Pictures paired with source code
#####

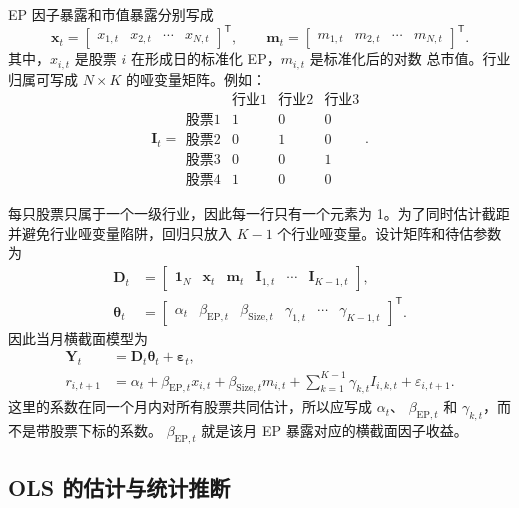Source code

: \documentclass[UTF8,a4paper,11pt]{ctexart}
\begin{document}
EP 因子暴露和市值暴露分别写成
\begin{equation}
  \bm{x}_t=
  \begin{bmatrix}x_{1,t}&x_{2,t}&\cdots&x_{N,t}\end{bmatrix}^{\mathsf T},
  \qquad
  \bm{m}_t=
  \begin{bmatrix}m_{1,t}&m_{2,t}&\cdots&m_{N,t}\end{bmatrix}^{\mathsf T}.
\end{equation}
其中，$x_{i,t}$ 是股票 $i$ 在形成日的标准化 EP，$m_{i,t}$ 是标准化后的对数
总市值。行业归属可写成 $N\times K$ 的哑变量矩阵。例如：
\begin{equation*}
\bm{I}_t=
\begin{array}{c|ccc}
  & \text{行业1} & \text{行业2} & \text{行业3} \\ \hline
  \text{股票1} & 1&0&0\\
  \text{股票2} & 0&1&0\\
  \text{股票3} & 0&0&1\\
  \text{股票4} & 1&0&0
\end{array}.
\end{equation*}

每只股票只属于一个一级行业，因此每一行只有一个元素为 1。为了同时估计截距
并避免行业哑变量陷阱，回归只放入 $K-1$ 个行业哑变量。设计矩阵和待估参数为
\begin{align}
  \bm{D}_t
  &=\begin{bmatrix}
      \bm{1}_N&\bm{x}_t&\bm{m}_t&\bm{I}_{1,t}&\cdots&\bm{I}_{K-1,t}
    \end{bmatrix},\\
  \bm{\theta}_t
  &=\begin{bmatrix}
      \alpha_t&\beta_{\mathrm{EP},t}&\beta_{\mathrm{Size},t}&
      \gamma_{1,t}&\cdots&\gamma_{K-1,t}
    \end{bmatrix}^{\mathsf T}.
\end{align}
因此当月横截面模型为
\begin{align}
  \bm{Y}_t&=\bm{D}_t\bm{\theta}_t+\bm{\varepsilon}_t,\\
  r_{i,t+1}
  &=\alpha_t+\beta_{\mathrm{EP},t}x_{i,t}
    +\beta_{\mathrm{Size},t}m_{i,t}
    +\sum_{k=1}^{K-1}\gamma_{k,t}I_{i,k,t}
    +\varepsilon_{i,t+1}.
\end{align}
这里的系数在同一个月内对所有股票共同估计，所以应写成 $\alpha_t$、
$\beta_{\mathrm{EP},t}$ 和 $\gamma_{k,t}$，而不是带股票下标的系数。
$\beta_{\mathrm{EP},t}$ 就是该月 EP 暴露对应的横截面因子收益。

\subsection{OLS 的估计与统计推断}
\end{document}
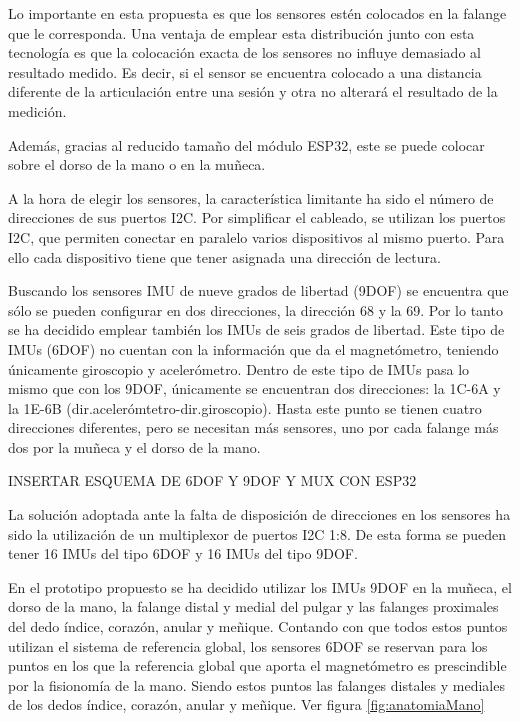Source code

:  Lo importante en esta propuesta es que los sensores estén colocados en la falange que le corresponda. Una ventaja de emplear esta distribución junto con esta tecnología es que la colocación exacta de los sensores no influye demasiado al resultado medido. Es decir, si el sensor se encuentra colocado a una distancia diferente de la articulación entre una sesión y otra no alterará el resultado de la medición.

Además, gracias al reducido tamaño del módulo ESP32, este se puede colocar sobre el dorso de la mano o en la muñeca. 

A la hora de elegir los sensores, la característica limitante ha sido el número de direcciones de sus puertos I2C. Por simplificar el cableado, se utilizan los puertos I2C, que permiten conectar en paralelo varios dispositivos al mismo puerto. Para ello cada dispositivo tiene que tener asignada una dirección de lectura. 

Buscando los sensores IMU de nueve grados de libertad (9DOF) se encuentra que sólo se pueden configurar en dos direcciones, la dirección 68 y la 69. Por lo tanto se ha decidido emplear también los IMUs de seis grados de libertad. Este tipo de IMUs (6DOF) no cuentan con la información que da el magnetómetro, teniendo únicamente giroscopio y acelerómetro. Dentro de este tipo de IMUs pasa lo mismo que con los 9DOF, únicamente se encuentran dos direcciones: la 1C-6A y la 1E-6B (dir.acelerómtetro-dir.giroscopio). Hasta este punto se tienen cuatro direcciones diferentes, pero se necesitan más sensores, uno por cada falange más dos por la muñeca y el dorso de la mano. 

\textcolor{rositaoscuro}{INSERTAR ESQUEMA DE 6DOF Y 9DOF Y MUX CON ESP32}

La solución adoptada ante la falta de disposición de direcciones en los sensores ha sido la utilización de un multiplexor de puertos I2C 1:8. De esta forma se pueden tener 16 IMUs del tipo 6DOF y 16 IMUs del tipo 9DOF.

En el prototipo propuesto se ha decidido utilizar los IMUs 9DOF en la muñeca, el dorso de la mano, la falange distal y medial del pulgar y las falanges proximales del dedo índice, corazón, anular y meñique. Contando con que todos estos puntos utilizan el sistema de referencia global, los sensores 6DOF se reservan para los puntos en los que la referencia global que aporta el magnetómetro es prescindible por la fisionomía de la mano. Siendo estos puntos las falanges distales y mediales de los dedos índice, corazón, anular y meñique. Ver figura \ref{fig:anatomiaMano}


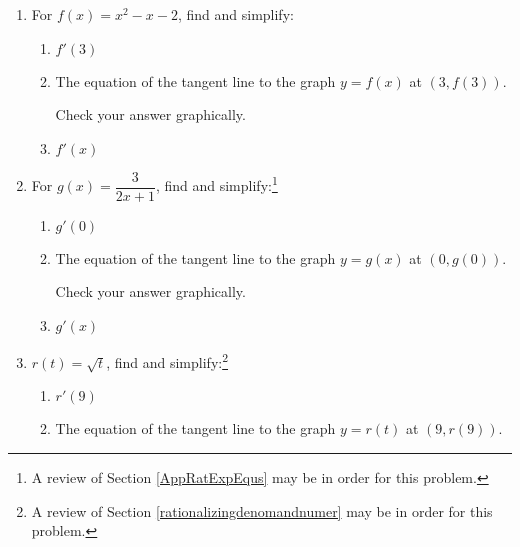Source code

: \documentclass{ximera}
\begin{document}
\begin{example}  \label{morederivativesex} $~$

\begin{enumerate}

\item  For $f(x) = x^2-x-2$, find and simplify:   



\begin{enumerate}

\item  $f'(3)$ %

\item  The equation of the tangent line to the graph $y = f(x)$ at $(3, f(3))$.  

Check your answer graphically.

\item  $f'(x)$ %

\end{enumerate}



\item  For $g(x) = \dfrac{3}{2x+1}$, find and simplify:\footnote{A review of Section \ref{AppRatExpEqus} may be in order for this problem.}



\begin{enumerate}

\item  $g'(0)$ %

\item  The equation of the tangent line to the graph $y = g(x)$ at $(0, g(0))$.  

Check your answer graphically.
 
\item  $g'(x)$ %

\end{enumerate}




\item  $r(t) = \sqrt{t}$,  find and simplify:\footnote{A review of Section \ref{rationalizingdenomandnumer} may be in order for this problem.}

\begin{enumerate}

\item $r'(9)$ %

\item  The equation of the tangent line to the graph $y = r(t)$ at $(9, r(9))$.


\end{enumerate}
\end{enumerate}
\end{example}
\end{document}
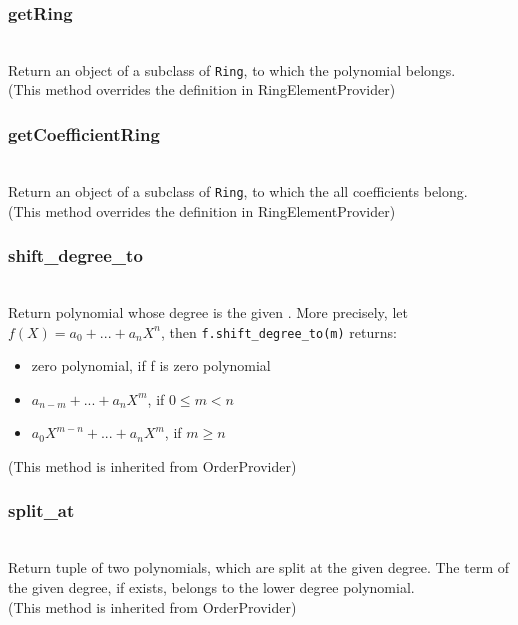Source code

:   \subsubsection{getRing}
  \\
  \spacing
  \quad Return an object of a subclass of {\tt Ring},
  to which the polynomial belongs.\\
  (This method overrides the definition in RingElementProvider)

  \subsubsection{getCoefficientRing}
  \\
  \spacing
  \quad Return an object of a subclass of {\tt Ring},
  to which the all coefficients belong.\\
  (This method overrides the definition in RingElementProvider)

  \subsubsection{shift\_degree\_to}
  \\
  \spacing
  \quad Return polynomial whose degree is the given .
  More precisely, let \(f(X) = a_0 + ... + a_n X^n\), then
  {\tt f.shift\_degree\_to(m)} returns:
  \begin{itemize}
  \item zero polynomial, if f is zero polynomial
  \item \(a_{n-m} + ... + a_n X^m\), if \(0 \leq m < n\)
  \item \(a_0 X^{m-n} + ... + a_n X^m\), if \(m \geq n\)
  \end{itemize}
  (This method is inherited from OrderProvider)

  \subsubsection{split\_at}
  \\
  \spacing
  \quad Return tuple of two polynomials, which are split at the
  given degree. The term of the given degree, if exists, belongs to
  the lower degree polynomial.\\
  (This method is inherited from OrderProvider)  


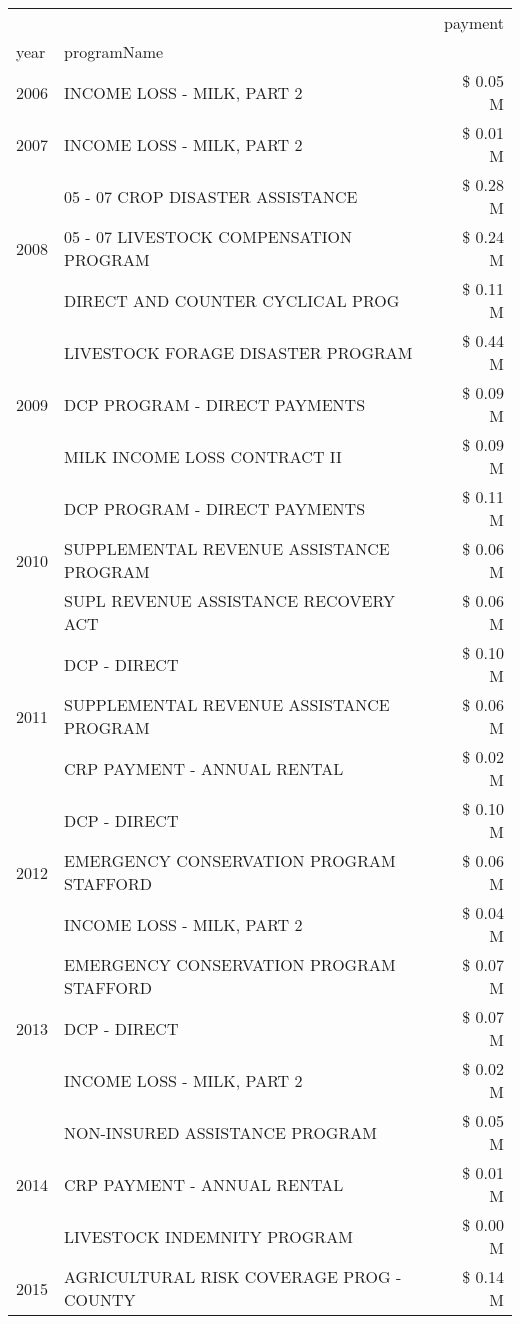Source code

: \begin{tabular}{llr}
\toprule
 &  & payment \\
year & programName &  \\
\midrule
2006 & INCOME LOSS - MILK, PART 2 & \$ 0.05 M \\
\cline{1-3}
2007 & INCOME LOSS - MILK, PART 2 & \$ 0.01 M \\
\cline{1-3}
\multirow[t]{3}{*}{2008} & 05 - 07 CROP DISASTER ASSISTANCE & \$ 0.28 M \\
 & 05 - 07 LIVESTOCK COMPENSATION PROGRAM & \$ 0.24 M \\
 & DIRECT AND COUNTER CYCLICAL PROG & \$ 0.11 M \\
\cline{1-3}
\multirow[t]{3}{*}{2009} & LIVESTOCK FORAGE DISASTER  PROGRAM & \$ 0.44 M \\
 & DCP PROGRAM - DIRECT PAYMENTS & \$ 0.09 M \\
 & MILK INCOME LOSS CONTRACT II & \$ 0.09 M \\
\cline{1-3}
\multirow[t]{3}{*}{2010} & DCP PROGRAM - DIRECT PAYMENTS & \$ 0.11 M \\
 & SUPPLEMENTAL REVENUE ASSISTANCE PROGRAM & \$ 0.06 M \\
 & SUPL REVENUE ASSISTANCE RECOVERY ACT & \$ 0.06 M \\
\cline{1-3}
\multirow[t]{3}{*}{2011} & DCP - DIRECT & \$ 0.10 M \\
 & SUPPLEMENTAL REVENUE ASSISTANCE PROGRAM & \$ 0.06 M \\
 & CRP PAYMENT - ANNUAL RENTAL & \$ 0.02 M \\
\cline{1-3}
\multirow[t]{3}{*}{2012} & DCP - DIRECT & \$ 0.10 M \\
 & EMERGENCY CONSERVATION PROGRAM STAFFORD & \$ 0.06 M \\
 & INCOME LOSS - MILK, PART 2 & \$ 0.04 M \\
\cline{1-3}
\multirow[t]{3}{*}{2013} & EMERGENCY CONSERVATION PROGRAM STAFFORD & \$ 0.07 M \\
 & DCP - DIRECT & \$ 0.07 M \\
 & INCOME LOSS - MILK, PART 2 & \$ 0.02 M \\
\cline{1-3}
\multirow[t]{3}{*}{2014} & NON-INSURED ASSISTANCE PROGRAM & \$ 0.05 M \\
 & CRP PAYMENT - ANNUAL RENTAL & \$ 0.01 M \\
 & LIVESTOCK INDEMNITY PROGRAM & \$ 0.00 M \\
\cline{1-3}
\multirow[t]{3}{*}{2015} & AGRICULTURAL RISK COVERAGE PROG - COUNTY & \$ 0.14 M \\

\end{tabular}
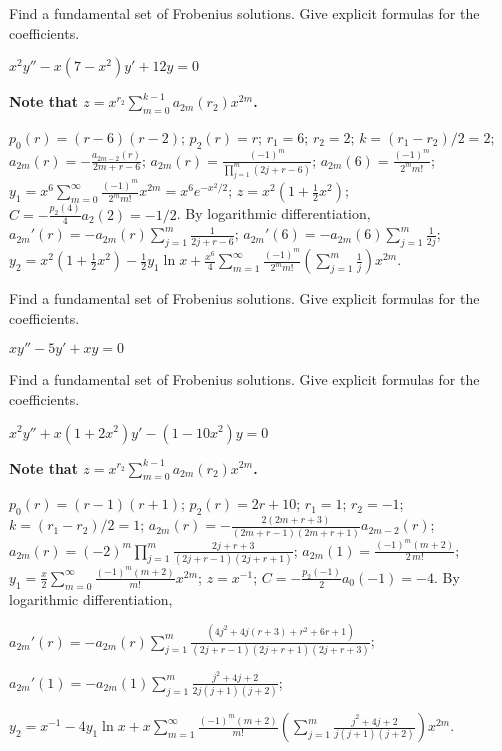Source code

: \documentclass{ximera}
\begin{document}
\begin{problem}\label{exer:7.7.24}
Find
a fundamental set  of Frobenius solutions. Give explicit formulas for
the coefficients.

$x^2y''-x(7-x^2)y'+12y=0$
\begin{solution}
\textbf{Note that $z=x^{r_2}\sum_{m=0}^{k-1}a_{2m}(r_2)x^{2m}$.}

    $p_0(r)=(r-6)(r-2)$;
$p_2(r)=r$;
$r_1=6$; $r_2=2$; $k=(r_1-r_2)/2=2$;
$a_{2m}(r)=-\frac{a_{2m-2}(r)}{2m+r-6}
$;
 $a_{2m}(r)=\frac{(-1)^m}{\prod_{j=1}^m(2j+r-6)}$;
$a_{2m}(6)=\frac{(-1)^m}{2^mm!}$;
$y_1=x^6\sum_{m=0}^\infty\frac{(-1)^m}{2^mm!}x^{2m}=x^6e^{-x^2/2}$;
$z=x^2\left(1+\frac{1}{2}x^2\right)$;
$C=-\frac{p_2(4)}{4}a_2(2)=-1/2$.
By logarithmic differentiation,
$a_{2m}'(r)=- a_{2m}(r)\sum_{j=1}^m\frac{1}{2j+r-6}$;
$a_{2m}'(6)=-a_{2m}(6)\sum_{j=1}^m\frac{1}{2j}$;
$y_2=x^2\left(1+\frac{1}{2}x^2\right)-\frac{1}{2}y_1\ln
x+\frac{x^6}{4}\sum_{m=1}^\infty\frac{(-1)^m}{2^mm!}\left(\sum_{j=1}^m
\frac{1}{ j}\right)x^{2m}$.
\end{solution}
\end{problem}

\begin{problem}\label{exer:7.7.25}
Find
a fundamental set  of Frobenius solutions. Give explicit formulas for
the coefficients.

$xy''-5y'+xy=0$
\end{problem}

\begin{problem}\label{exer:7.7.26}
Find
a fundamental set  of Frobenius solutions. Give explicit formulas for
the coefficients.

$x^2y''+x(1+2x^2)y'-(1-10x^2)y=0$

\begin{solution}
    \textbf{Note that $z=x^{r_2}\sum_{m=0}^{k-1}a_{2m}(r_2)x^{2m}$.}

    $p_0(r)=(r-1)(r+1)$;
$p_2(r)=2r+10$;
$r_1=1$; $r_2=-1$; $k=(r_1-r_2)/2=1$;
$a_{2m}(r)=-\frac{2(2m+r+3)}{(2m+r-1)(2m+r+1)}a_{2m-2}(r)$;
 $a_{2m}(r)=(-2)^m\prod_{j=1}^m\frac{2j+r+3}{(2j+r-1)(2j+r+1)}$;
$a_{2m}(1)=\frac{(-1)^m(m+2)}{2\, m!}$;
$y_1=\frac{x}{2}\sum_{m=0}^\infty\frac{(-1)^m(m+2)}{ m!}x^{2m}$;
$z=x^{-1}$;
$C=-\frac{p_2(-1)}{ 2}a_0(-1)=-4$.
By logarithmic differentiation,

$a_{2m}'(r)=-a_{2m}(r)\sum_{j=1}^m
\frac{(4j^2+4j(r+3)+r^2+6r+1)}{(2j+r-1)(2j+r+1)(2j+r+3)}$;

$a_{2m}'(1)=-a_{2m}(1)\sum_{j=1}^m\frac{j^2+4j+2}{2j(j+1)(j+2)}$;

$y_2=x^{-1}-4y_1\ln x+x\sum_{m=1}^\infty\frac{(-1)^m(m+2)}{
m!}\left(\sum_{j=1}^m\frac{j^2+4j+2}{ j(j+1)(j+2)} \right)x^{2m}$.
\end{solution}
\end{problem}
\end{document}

#####

### Work order
Please transcribe, word for word, every line from the first line of the records above through the line containing "Además, gracias al", and leave out any pictures.

### Written solution
Source code

: \documentclass[UTF8,a4paper,11pt]{ctexart}
\begin{document}
EP 因子暴露和市值暴露分别写成
\begin{equation}
  \bm{x}_t=
  \begin{bmatrix}x_{1,t}&x_{2,t}&\cdots&x_{N,t}\end{bmatrix}^{\mathsf T},
  \qquad
  \bm{m}_t=
  \begin{bmatrix}m_{1,t}&m_{2,t}&\cdots&m_{N,t}\end{bmatrix}^{\mathsf T}.
\end{equation}
其中，$x_{i,t}$ 是股票 $i$ 在形成日的标准化 EP，$m_{i,t}$ 是标准化后的对数
总市值。行业归属可写成 $N\times K$ 的哑变量矩阵。例如：
\begin{equation*}
\bm{I}_t=
\begin{array}{c|ccc}
  & \text{行业1} & \text{行业2} & \text{行业3} \\ \hline
  \text{股票1} & 1&0&0\\
  \text{股票2} & 0&1&0\\
  \text{股票3} & 0&0&1\\
  \text{股票4} & 1&0&0
\end{array}.
\end{equation*}

每只股票只属于一个一级行业，因此每一行只有一个元素为 1。为了同时估计截距
并避免行业哑变量陷阱，回归只放入 $K-1$ 个行业哑变量。设计矩阵和待估参数为
\begin{align}
  \bm{D}_t
  &=\begin{bmatrix}
      \bm{1}_N&\bm{x}_t&\bm{m}_t&\bm{I}_{1,t}&\cdots&\bm{I}_{K-1,t}
    \end{bmatrix},\\
  \bm{\theta}_t
  &=\begin{bmatrix}
      \alpha_t&\beta_{\mathrm{EP},t}&\beta_{\mathrm{Size},t}&
      \gamma_{1,t}&\cdots&\gamma_{K-1,t}
    \end{bmatrix}^{\mathsf T}.
\end{align}
因此当月横截面模型为
\begin{align}
  \bm{Y}_t&=\bm{D}_t\bm{\theta}_t+\bm{\varepsilon}_t,\\
  r_{i,t+1}
  &=\alpha_t+\beta_{\mathrm{EP},t}x_{i,t}
    +\beta_{\mathrm{Size},t}m_{i,t}
    +\sum_{k=1}^{K-1}\gamma_{k,t}I_{i,k,t}
    +\varepsilon_{i,t+1}.
\end{align}
这里的系数在同一个月内对所有股票共同估计，所以应写成 $\alpha_t$、
$\beta_{\mathrm{EP},t}$ 和 $\gamma_{k,t}$，而不是带股票下标的系数。
$\beta_{\mathrm{EP},t}$ 就是该月 EP 暴露对应的横截面因子收益。

\subsection{OLS 的估计与统计推断}
\end{document}
Source code

:  Lo importante en esta propuesta es que los sensores estén colocados en la falange que le corresponda. Una ventaja de emplear esta distribución junto con esta tecnología es que la colocación exacta de los sensores no influye demasiado al resultado medido. Es decir, si el sensor se encuentra colocado a una distancia diferente de la articulación entre una sesión y otra no alterará el resultado de la medición.

Además, gracias al reducido tamaño del módulo ESP32, este se puede colocar sobre el dorso de la mano o en la muñeca. 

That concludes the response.